WHAT IS BEING ASKED
Search the data for the word "determined". Reproduce every line where it is found.

____ RECORDS SUPPLIED

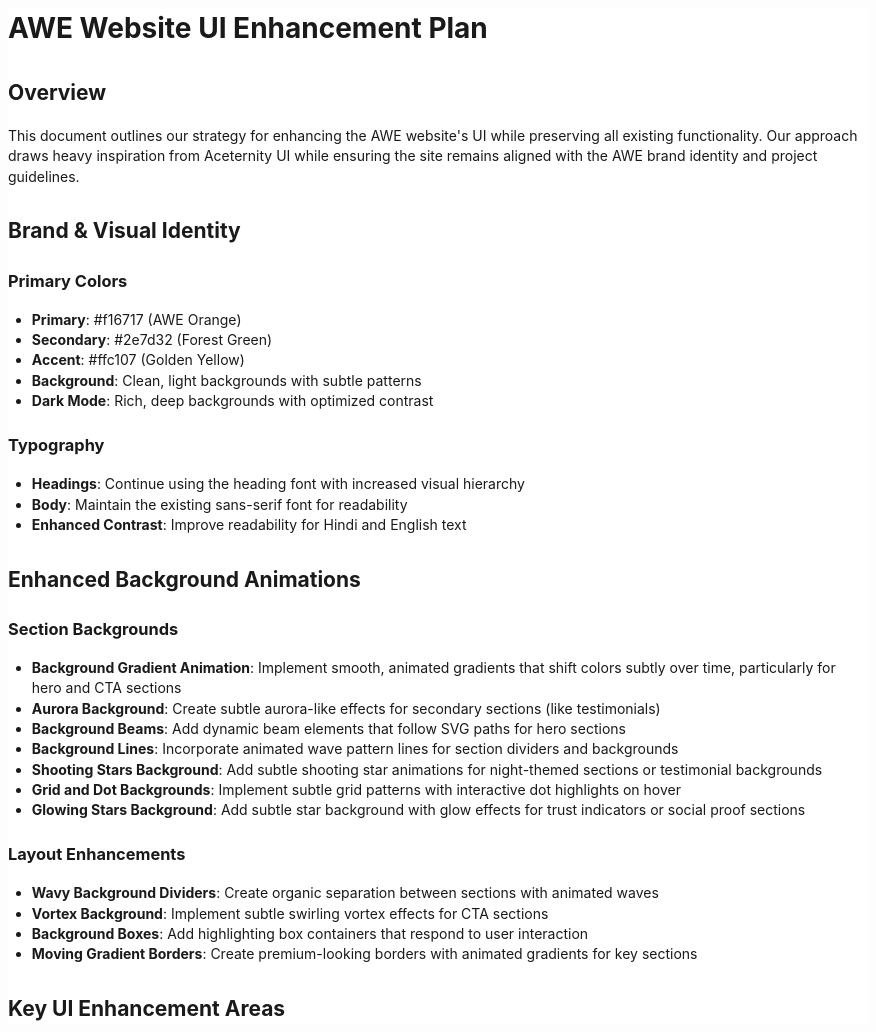 # AWE Website UI Enhancement Plan

## Overview
This document outlines our strategy for enhancing the AWE website's UI while preserving all existing functionality. Our approach draws heavy inspiration from Aceternity UI while ensuring the site remains aligned with the AWE brand identity and project guidelines.

## Brand & Visual Identity

### Primary Colors
- **Primary**: #f16717 (AWE Orange)
- **Secondary**: #2e7d32 (Forest Green)
- **Accent**: #ffc107 (Golden Yellow)
- **Background**: Clean, light backgrounds with subtle patterns
- **Dark Mode**: Rich, deep backgrounds with optimized contrast

### Typography
- **Headings**: Continue using the heading font with increased visual hierarchy
- **Body**: Maintain the existing sans-serif font for readability
- **Enhanced Contrast**: Improve readability for Hindi and English text

## Enhanced Background Animations

### Section Backgrounds
- **Background Gradient Animation**: Implement smooth, animated gradients that shift colors subtly over time, particularly for hero and CTA sections
- **Aurora Background**: Create subtle aurora-like effects for secondary sections (like testimonials)
- **Background Beams**: Add dynamic beam elements that follow SVG paths for hero sections
- **Background Lines**: Incorporate animated wave pattern lines for section dividers and backgrounds
- **Shooting Stars Background**: Add subtle shooting star animations for night-themed sections or testimonial backgrounds
- **Grid and Dot Backgrounds**: Implement subtle grid patterns with interactive dot highlights on hover
- **Glowing Stars Background**: Add subtle star background with glow effects for trust indicators or social proof sections

### Layout Enhancements
- **Wavy Background Dividers**: Create organic separation between sections with animated waves
- **Vortex Background**: Implement subtle swirling vortex effects for CTA sections
- **Background Boxes**: Add highlighting box containers that respond to user interaction
- **Moving Gradient Borders**: Create premium-looking borders with animated gradients for key sections

## Key UI Enhancement Areas
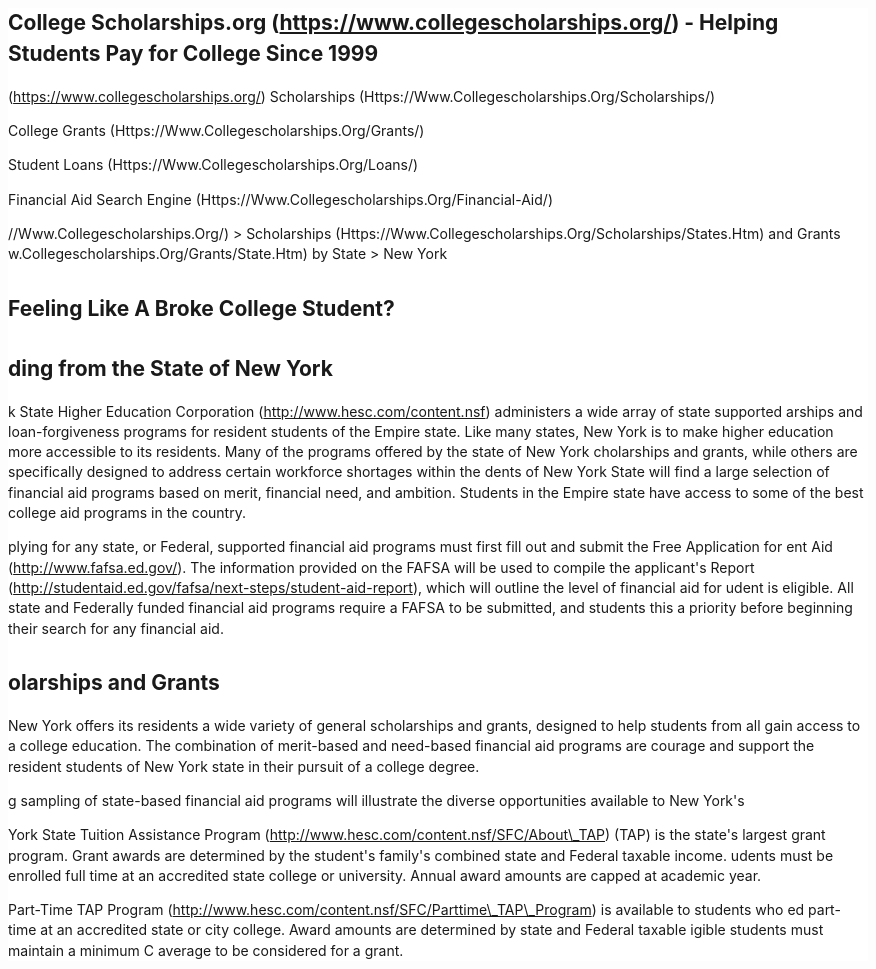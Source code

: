 ## College Scholarships.org (https://www.collegescholarships.org/) - Helping Students Pay for College Since 1999



(https://www.collegescholarships.org/) Scholarships (Https://Www.Collegescholarships.Org/Scholarships/)

College Grants (Https://Www.Collegescholarships.Org/Grants/)

Student Loans (Https://Www.Collegescholarships.Org/Loans/)

Financial Aid Search Engine (Https://Www.Collegescholarships.Org/Financial-Aid/)

//Www.Collegescholarships.Org/) &gt; Scholarships (Https://Www.Collegescholarships.Org/Scholarships/States.Htm) and Grants w.Collegescholarships.Org/Grants/State.Htm) by State &gt; New York

## Feeling Like A Broke College Student?

## ding from the State of New York

k State Higher Education Corporation (http://www.hesc.com/content.nsf) administers a wide array of state supported arships and loan-forgiveness programs for resident students of the Empire state. Like many states, New York is to make higher education more accessible to its residents. Many of the programs offered by the state of New York cholarships and grants, while others are specifically designed to address certain workforce shortages within the dents of New York State will find a large selection of financial aid programs based on merit, financial need, and ambition. Students in the Empire state have access to some of the best college aid programs in the country.



plying for any state, or Federal, supported financial aid programs must first fill out and submit the Free Application for ent Aid (http://www.fafsa.ed.gov/). The information provided on the FAFSA will be used to compile the applicant's Report (http://studentaid.ed.gov/fafsa/next-steps/student-aid-report), which will outline the level of financial aid for udent is eligible. All state and Federally funded financial aid programs require a FAFSA to be submitted, and students this a priority before beginning their search for any financial aid.

## olarships and Grants

New York offers its residents a wide variety of general scholarships and grants, designed to help students from all gain access to a college education. The combination of merit-based and need-based financial aid programs are courage and support the resident students of New York state in their pursuit of a college degree.

g sampling of state-based financial aid programs will illustrate the diverse opportunities available to New York's

York State Tuition Assistance Program (http://www.hesc.com/content.nsf/SFC/About\_TAP) (TAP) is the state's largest grant program. Grant awards are determined by the student's  family's combined state and Federal taxable income. udents must be enrolled full time at an accredited state college or university. Annual award amounts are capped at academic year.

Part-Time TAP Program (http://www.hesc.com/content.nsf/SFC/Parttime\_TAP\_Program) is available to students who ed  part-time  at  an  accredited  state  or  city  college.  Award  amounts  are  determined  by  state  and  Federal  taxable igible students must maintain a minimum C average to be considered for a grant.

________

RESPONSE TO THE TASK
York State Tuition Assistance Program (http://www.hesc.com/content.nsf/SFC/About\_TAP) (TAP) is the state's largest grant program. Grant awards are determined by the student's  family's combined state and Federal taxable income. udents must be enrolled full time at an accredited state college or university. Annual award amounts are capped at academic year.
Part-Time TAP Program (http://www.hesc.com/content.nsf/SFC/Parttime\_TAP\_Program) is available to students who ed  part-time  at  an  accredited  state  or  city  college.  Award  amounts  are  determined  by  state  and  Federal  taxable igible students must maintain a minimum C average to be considered for a grant.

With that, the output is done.